President Donald Trump appointed Brendan Carr as chair of the Federal Communications Commission (FCC) shortly after his election win last year. Carr, who’s been a commissioner since 2017, began the role in January.

At the time of writing, the FCC is still unable to carry out spectrum auctions, meaning carriers remain in limbo.

“It’s going to take some time to get new spectrum made available, because let’s assume [Carr] gets the authority reinstated to auction spectrum, the teams have to go and really choose which part of the spectrum they want to auction first,” Borghei says.

“Normally in our industry, when a spectrum auction happens, it would take a year before the carriers would deploy it. They have to get it tested in their environments to see how it really propagates.”

He explains that this impacts carriers and original equipment manufacturers when it comes to rolling out their technology. The need to resolve the spectrum debacle would help carriers to “stabilize their planning,” he notes.

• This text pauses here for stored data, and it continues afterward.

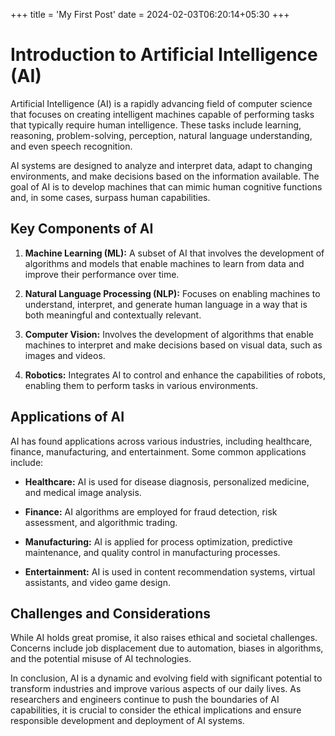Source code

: +++
title = 'My First Post'
date = 2024-02-03T06:20:14+05:30
+++

# Introduction to Artificial Intelligence (AI)

Artificial Intelligence (AI) is a rapidly advancing field of computer science that focuses on creating intelligent machines capable of performing tasks that typically require human intelligence. These tasks include learning, reasoning, problem-solving, perception, natural language understanding, and even speech recognition.

AI systems are designed to analyze and interpret data, adapt to changing environments, and make decisions based on the information available. The goal of AI is to develop machines that can mimic human cognitive functions and, in some cases, surpass human capabilities.

## Key Components of AI

1. **Machine Learning (ML):** A subset of AI that involves the development of algorithms and models that enable machines to learn from data and improve their performance over time.

2. **Natural Language Processing (NLP):** Focuses on enabling machines to understand, interpret, and generate human language in a way that is both meaningful and contextually relevant.

3. **Computer Vision:** Involves the development of algorithms that enable machines to interpret and make decisions based on visual data, such as images and videos.

4. **Robotics:** Integrates AI to control and enhance the capabilities of robots, enabling them to perform tasks in various environments.

## Applications of AI

AI has found applications across various industries, including healthcare, finance, manufacturing, and entertainment. Some common applications include:

- **Healthcare:** AI is used for disease diagnosis, personalized medicine, and medical image analysis.

- **Finance:** AI algorithms are employed for fraud detection, risk assessment, and algorithmic trading.

- **Manufacturing:** AI is applied for process optimization, predictive maintenance, and quality control in manufacturing processes.

- **Entertainment:** AI is used in content recommendation systems, virtual assistants, and video game design.

## Challenges and Considerations

While AI holds great promise, it also raises ethical and societal challenges. Concerns include job displacement due to automation, biases in algorithms, and the potential misuse of AI technologies.

In conclusion, AI is a dynamic and evolving field with significant potential to transform industries and improve various aspects of our daily lives. As researchers and engineers continue to push the boundaries of AI capabilities, it is crucial to consider the ethical implications and ensure responsible development and deployment of AI systems.

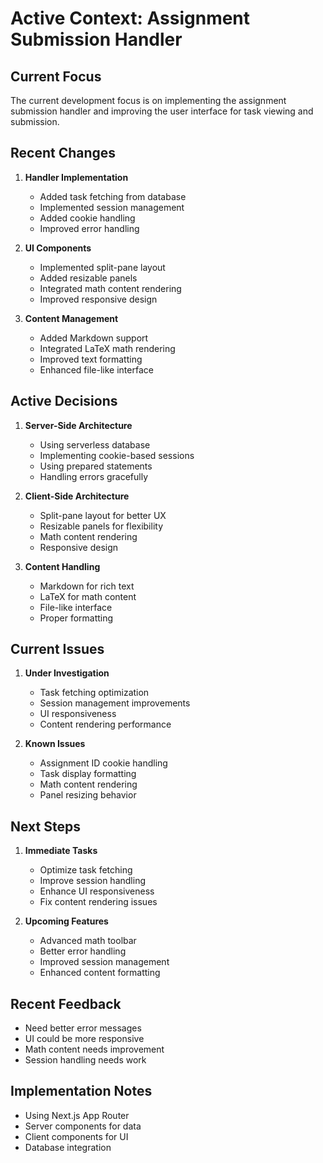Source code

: # Active Context: Assignment Submission Handler

## Current Focus

The current development focus is on implementing the assignment submission handler and improving the user interface for task viewing and submission.

## Recent Changes

1. **Handler Implementation**

   - Added task fetching from database
   - Implemented session management
   - Added cookie handling
   - Improved error handling

2. **UI Components**

   - Implemented split-pane layout
   - Added resizable panels
   - Integrated math content rendering
   - Improved responsive design

3. **Content Management**
   - Added Markdown support
   - Integrated LaTeX math rendering
   - Improved text formatting
   - Enhanced file-like interface

## Active Decisions

1. **Server-Side Architecture**

   - Using serverless database
   - Implementing cookie-based sessions
   - Using prepared statements
   - Handling errors gracefully

2. **Client-Side Architecture**

   - Split-pane layout for better UX
   - Resizable panels for flexibility
   - Math content rendering
   - Responsive design

3. **Content Handling**
   - Markdown for rich text
   - LaTeX for math content
   - File-like interface
   - Proper formatting

## Current Issues

1. **Under Investigation**

   - Task fetching optimization
   - Session management improvements
   - UI responsiveness
   - Content rendering performance

2. **Known Issues**
   - Assignment ID cookie handling
   - Task display formatting
   - Math content rendering
   - Panel resizing behavior

## Next Steps

1. **Immediate Tasks**

   - Optimize task fetching
   - Improve session handling
   - Enhance UI responsiveness
   - Fix content rendering issues

2. **Upcoming Features**
   - Advanced math toolbar
   - Better error handling
   - Improved session management
   - Enhanced content formatting

## Recent Feedback

- Need better error messages
- UI could be more responsive
- Math content needs improvement
- Session handling needs work

## Implementation Notes

- Using Next.js App Router
- Server components for data
- Client components for UI
- Database integration
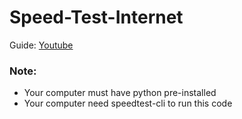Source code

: # Speed-Test-Internet

Guide: [Youtube](https://youtu.be/d6LJfTDWLC4)

### Note:
 - Your computer must have python pre-installed
 - Your computer need speedtest-cli to run this code
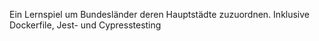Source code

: Ein Lernspiel um Bundesländer deren Hauptstädte zuzuordnen.
Inklusive Dockerfile, Jest- und Cypresstesting
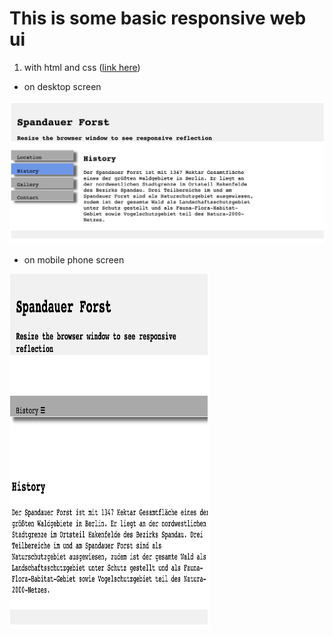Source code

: # This is some basic responsive web ui 

1. with html and css ([link here](https://xs-hua.github.io/responsive-webui/index-01.html))

- on desktop screen

![normal screen](./images/index-01-normal-screen.png)

- on mobile phone screen

<img src="./images/index-01-small-screen.png" width='320' height='568'/>
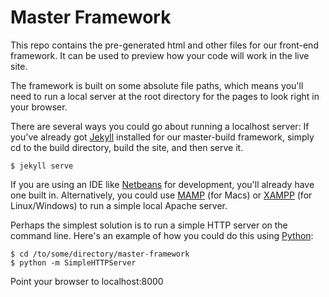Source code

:Master Framework
================

This repo contains the pre-generated html and other files for our front-end framework. It can be used to preview how your code will work in the live site.

The framework is built on some absolute file paths, which means you'll need to run a local server at the root directory for the pages to look right in your browser.

There are several ways you could go about running a localhost server: If you've already got [Jekyll](http://jekyllrb.com/docs/quickstart/) installed for our master-build framework, simply cd to the build directory, build the site, and then serve it.

    $ jekyll serve

If you are using an IDE like [Netbeans](https://netbeans.org/) for development, you'll already have one built in. Alternatively, you could use [MAMP](http://www.mamp.info/en/index.html) (for Macs) or [XAMPP](http://www.apachefriends.org/en/xampp.html) (for Linux/Windows) to run a simple local Apache server.

Perhaps the simplest solution is to run a simple HTTP server on the command line. Here's an example of how you could do this using [Python](http://www.linuxjournal.com/content/tech-tip-really-simple-http-server-python):

    $ cd /to/some/directory/master-framework
    $ python -m SimpleHTTPServer
    
Point your browser to localhost:8000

That said, Borghei is excited for when the spectrum situation is sorted out, in particular suggesting that private network deployments could flourish.

“There’s some privately held spectrum that companies bought in the previous few rounds of auctions, and haven’t really deployed them, and maybe are willing to transact,” he says. “So I think you’re going to see some private spectrum deals take place regionally, within the US, where the carriers need certain bandwidth to help them optimize their network.”

I told our team here when we announced the merger that if this doesn't get your blood pumping, you might be in the wrong place.

Pumped up

For now, Symphony has no plans to venture into data center assets, says Borghei, though he doesn’t rule out an international expansion if the opportunity is right.

Borghei said last year that Palistar has issued Symphony $1.2 billion to invest in the telecom infrastructure space, which he says is a “massive market.”

“When you look at the number of sites deployed in the US, you’re talking about a few hundred thousand assets available,” Borghei.

This hasn’t changed post-merger, he adds: “I still have plenty of opportunity to grow this business, and Palistar has been encouraging me to do so as well.”

If anything, Borghei says the merger has only made him – and Symphony Towers Infrastructure – more driven to succeed.

“I told our team here when we announced the merger that if this doesn’t get your blood pumping, you might be in the wrong place,” he says. “These types of opportunities are rare.”